Under this line are the records; write out word for word the part that begins at the line containing "- *Gewerblich*: Wer" and ends at the line containing "8. **Entlohnung in", and no more.

Saved data entries:
※

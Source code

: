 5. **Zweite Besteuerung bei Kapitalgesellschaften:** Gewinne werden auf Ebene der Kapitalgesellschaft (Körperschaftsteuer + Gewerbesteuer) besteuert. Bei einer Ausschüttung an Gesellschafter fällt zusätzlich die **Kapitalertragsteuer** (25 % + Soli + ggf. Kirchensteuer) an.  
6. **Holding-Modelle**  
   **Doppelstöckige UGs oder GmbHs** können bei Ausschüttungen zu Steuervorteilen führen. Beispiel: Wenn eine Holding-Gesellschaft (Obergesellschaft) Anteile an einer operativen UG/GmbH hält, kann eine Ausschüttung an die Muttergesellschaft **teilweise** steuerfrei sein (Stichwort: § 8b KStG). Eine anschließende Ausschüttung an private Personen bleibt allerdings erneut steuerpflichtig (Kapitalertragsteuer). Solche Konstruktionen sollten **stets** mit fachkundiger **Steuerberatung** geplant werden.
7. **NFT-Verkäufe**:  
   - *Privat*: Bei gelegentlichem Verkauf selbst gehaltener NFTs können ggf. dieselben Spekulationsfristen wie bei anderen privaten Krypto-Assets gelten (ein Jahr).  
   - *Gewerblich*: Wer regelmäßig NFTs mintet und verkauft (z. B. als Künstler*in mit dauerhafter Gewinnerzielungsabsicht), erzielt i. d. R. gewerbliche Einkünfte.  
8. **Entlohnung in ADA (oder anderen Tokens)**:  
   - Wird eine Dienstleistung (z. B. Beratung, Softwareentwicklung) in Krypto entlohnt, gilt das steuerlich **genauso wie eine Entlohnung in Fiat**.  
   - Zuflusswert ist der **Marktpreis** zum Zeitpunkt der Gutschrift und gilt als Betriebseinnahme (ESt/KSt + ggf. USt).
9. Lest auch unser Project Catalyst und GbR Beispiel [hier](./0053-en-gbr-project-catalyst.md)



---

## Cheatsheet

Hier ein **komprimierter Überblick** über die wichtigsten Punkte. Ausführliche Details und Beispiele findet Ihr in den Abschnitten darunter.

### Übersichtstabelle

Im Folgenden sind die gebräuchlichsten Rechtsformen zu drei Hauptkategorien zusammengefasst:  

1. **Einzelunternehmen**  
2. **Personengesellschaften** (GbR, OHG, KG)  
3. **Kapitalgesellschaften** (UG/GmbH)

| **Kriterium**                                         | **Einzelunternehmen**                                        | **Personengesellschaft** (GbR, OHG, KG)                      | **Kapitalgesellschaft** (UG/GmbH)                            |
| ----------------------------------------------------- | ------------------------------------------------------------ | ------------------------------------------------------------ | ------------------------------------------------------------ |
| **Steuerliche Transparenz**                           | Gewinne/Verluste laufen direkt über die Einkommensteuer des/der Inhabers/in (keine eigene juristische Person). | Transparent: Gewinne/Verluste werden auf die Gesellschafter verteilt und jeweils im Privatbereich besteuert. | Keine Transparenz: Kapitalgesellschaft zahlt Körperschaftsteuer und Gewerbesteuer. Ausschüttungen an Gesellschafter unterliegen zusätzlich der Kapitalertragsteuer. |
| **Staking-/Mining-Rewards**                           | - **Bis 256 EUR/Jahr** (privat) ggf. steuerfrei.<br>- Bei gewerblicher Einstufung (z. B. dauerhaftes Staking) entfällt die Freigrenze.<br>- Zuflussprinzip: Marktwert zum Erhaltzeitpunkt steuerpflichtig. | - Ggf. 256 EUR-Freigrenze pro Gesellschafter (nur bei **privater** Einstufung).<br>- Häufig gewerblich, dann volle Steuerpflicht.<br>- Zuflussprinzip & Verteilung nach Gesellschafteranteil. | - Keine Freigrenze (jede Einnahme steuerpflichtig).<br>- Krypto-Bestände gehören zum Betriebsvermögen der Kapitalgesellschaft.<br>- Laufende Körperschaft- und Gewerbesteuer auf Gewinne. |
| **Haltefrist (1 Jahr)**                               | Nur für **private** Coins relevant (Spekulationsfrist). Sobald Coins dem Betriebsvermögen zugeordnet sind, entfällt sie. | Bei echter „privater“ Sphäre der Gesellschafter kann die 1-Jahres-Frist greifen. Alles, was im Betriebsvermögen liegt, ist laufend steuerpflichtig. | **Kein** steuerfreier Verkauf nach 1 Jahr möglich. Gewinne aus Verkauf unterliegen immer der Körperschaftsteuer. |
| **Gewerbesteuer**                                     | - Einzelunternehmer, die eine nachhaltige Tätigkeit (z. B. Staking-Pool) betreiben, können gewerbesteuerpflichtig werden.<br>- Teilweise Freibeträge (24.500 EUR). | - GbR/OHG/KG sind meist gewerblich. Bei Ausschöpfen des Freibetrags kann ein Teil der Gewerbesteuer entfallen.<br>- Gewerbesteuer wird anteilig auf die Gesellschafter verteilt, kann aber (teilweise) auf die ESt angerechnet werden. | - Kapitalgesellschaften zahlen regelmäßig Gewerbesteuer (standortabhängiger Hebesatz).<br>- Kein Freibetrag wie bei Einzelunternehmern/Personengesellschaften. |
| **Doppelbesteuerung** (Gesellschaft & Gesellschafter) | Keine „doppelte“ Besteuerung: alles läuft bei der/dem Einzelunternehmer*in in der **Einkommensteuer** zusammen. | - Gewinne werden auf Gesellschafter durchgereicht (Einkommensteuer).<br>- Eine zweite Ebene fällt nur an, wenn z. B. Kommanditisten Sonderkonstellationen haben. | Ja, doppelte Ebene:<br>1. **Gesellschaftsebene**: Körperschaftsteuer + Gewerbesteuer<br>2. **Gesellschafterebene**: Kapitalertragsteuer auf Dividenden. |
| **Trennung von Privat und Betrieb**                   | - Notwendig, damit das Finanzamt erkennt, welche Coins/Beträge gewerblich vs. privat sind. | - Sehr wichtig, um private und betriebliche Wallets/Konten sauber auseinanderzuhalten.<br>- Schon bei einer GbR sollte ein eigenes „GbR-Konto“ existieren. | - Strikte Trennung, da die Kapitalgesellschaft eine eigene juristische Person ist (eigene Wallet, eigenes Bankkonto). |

※

REPLY TO THE EXERCISE:
   - *Gewerblich*: Wer regelmäßig NFTs mintet und verkauft (z. B. als Künstler*in mit dauerhafter Gewinnerzielungsabsicht), erzielt i. d. R. gewerbliche Einkünfte.  
8. **Entlohnung in ADA (oder anderen Tokens)**:  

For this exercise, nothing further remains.